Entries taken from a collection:
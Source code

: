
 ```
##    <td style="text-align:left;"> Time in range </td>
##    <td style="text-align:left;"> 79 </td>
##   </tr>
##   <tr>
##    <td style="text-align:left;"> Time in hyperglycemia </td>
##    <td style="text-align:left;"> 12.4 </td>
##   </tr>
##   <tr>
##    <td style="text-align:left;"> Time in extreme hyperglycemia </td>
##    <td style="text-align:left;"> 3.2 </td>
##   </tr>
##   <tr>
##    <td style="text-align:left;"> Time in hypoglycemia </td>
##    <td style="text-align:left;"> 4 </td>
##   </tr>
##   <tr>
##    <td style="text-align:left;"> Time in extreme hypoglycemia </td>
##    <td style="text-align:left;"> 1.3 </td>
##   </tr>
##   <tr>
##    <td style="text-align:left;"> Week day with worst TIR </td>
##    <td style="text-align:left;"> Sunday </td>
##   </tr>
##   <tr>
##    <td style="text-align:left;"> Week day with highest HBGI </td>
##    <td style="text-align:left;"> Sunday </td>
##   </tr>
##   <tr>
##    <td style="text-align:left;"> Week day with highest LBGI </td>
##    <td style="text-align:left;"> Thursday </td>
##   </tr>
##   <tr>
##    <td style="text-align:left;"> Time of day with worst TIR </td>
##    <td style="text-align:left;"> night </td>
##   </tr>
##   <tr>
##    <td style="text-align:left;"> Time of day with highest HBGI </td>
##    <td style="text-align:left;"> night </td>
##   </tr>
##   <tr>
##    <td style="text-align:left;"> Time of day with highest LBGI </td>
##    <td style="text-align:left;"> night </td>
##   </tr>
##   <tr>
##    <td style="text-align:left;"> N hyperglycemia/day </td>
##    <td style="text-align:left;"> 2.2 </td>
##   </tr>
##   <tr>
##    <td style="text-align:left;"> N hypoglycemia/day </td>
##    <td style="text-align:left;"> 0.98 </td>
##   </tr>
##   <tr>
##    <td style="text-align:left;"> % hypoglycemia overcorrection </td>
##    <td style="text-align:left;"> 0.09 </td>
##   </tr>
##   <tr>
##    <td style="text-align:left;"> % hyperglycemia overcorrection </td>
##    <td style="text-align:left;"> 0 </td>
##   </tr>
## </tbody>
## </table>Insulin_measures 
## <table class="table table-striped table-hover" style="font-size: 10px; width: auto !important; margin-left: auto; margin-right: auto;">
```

**BRIEF**.
Your reply should be one number: how many lines in the records contain "worst".

**EXERCISE ANSWER**.
2